Liebe Studierenden, unter Euch befinden sich doch sicherlich auch ein paar, die einen Taschenrechner bedienen können. Nun seht Euch mal den Etat Eurer Universität an, den Bestand Eurer Bibliothek und rechnet nach, was für einen Anteil ihr daran ‘erworben’ habt. Und wie Jakob ganz richtig schreibt:

Wenn aber die Studierendenschaft die Entscheidung, weitere Gebühren einzuführen, mitträgt, angeblich damit die Studenten nicht für externe Benutzer mitbezahlen, sind sie in die neoliberale Falle getappt und damit nicht besser als Befürworter von Studiengebühren.

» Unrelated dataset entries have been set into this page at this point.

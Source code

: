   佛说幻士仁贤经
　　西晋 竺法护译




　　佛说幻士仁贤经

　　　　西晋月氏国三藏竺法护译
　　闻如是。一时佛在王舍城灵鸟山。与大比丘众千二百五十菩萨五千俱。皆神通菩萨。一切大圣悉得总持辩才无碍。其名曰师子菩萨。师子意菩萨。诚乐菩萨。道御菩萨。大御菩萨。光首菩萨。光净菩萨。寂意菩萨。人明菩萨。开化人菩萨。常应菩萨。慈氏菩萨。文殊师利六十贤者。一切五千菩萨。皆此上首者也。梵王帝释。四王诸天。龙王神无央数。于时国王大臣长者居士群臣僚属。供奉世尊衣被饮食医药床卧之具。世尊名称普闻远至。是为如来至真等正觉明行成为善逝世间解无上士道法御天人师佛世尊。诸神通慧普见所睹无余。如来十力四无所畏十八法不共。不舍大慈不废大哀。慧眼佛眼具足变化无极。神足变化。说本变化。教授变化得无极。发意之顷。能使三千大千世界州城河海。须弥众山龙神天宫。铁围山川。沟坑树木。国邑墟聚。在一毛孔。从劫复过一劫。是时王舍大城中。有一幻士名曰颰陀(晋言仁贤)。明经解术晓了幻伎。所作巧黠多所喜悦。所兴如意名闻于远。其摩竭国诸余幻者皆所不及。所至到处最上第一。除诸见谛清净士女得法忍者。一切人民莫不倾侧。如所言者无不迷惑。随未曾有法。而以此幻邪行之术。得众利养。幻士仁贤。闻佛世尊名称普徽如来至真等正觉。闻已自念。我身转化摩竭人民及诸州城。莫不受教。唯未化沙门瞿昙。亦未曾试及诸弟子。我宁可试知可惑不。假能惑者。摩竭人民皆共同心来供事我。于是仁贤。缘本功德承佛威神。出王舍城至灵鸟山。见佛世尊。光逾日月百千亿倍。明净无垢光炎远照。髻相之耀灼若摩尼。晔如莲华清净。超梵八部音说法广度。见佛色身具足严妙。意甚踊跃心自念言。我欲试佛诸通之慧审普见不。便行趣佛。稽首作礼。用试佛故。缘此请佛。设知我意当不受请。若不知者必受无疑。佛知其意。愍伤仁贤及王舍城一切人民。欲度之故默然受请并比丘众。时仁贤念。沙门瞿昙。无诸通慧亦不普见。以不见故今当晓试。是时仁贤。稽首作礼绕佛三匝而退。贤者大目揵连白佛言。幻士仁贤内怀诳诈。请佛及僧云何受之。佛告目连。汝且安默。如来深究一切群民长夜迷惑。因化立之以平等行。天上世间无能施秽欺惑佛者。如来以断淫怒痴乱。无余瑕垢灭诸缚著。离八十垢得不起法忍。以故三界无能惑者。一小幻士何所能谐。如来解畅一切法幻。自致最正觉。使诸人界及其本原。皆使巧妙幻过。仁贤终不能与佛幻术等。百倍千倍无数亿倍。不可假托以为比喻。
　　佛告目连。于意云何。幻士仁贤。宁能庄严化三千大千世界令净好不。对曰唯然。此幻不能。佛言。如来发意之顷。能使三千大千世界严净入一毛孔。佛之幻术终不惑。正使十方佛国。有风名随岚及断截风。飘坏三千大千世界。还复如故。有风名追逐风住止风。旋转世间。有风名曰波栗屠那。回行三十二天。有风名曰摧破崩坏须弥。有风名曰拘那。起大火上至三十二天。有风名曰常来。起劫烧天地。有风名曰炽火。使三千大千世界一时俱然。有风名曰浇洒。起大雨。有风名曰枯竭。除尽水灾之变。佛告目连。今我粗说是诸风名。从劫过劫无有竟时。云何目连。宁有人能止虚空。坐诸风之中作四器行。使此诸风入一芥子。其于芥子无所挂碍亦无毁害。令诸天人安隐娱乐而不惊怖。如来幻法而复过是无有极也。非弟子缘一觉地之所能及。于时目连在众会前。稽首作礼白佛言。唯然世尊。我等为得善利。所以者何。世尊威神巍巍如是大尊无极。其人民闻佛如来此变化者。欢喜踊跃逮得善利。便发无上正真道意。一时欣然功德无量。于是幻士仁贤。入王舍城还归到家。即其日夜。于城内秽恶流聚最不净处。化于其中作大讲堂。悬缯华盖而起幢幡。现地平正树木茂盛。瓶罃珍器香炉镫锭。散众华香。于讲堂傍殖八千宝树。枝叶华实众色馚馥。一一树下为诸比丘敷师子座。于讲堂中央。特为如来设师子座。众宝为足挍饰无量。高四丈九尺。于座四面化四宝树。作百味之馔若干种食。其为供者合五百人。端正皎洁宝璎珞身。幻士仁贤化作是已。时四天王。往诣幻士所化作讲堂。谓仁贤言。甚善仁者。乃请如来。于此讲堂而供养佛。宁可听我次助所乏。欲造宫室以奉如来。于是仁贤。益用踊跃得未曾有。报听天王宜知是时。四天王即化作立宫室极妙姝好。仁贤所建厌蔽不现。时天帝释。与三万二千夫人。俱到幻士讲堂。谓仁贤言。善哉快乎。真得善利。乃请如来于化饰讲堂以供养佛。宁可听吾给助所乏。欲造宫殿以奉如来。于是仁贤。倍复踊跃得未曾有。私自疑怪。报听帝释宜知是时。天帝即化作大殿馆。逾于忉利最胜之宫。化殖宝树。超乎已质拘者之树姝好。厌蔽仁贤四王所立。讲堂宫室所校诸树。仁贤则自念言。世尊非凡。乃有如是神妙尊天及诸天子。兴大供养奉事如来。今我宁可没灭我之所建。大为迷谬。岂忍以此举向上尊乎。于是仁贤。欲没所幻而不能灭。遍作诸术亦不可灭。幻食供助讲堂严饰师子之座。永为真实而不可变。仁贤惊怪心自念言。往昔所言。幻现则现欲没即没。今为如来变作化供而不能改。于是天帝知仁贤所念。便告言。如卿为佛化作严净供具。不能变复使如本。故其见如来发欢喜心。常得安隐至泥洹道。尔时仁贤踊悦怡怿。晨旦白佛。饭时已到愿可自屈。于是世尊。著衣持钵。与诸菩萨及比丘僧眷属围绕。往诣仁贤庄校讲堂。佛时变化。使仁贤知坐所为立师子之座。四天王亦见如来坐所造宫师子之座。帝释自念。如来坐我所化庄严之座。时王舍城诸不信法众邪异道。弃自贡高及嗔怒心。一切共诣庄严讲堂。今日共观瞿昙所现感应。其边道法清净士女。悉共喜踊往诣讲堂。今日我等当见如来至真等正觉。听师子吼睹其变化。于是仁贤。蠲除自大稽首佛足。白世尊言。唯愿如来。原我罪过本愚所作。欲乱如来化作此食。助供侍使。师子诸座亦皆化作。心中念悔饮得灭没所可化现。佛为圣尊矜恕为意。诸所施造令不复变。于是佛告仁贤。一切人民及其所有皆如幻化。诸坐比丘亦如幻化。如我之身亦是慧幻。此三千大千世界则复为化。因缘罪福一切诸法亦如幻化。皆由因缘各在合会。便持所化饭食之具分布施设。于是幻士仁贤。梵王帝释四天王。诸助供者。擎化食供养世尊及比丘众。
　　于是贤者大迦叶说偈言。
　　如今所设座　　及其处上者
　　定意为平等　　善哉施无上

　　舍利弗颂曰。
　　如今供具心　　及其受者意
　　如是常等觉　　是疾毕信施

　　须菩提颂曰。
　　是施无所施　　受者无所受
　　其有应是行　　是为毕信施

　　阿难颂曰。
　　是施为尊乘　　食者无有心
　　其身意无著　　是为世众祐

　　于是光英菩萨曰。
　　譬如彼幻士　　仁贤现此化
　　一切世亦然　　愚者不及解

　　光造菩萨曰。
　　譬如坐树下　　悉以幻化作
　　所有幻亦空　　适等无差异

Immerhin soll es laut Agentur für Arbeit Konstanz möglich sein, dass sich AlG-2-Empfänger die Bibliotheksgebühr erstatten lassen. Damit wird die Hürde für die Benutzung zwar in schwindelerregende Höhen geschraubt, aber das ist der zukünftigen Elite Deutschlands anscheinend gleichgültig. Aber selbst, wenn man rein egoistisch-pragmatisch an die Sache rangeht, sollte den AStA-Vertretern doch bewusst sein, wie sehr sie auf die Unterstützung der Öffentlichkeit im Kampf gegen die Studiengebühren angewiesen sind. Sympathien gewinnt man so nicht.

Weitere Meinungen zum Thema gibt es im Inetbib-Thread, Archivalia, und laut Bibliotheksdirektorin Hätschers frommen Wunsch demnächst auch in der Hauspostille der UB Konstanz. Mit hoffentlich besseren Nachrichten.